А отец Валеркин был одним из многих сограждан, проживающих здесь. И чем больше их с каждым годом становилось, то есть случалось, что умирало за зиму меньше, тогда сильнее сплачивались отряды «нашенских», которые были главной силой в наведении общественного порядка, и вообще в борьбе с антисанитарией и нанесением вреда экологии. Все жалобы в городе на этих «бывших людей» собирались в конце месяца у того самого секретаря, а потом передавались на реализацию общественности города, то есть «нашенским». Если эти, гонимые, летом могли жить где-то в оврагах, то с приходом холодов они жались к теплу чердаков, подвалов и теплотрасс. Их оттуда вытаскивали «нашенские» с красными повязками и давали кому в голову, кому по печени. Те разбегались, но заживо замерзать было страшно, но они, конечно, замерзали, засыпая в сугробах, а затем вытаивали. Их забирал одноклассник-санитар на своей труповозке.

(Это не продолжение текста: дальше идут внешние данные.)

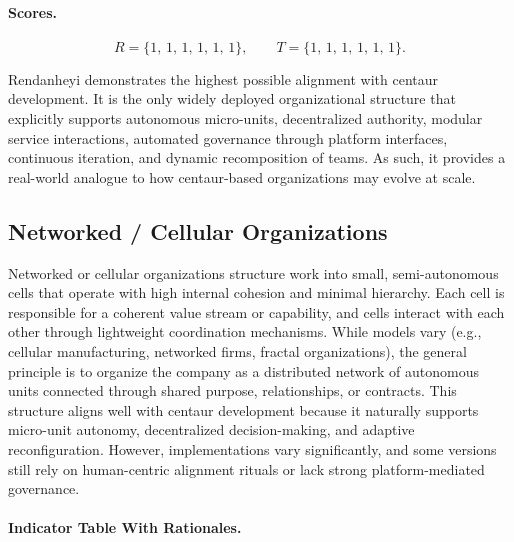 \documentclass[11pt, a4paper, twocolumn]{article} %
\begin{document}
\paragraph{Scores.}

\[
R = \{1,\,1,\,1,\,1,\,1,\,1\},
\qquad
T = \{1,\,1,\,1,\,1,\,1,\,1\}.
\]

Rendanheyi demonstrates the highest possible alignment with centaur development.
It is the only widely deployed organizational structure that explicitly supports
autonomous micro-units, decentralized authority, modular service interactions,
automated governance through platform interfaces, continuous iteration, and
dynamic recomposition of teams. As such, it provides a real-world analogue to
how centaur-based organizations may evolve at scale.

\newpage
\subsection*{Networked / Cellular Organizations}

Networked or cellular organizations structure work into small, semi-autonomous
cells that operate with high internal cohesion and minimal hierarchy. Each cell
is responsible for a coherent value stream or capability, and cells interact
with each other through lightweight coordination mechanisms. While models vary
(e.g., cellular manufacturing, networked firms, fractal organizations), the
general principle is to organize the company as a distributed network of
autonomous units connected through shared purpose, relationships, or contracts.
This structure aligns well with centaur development because it naturally
supports micro-unit autonomy, decentralized decision-making, and adaptive
reconfiguration. However, implementations vary significantly, and some versions
still rely on human-centric alignment rituals or lack strong platform-mediated
governance.

\paragraph{Indicator Table With Rationales.}
\end{document}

Холодное время для «нашенских» было время сенокоса, когда они поощрялись секретарем, зав. магами, начальниками подвалов и другими такими же благодарителями. И «нашенские» благодетели росли в собственных глазах, а когда убивали кого-то из жертв, просто приходили в эйфорию от собственной безнаказанности, ведь жертвы никак не могли дать сдачи. А меня сейчас все они выталкивали туда, где точно дадут сдачи. А «нашенские»-то были все трусливые, ибо я помню их глаза в тот вечер, когда в зал, где их было 40 человек, включая меня, вошел Федя Загидул с товарищем. Они были «черной сотней», только не крайне правые, а крайне левые. Я всегда думал, что нет ничего более омерзительного, чем когда интеллектуалы обслуживают власть, но сейчас я был точно уверен, что еще более омерзительно, когда ее обслуживают тупые носороги. Тогда каждый день из обихода стиралось слово «человеческое».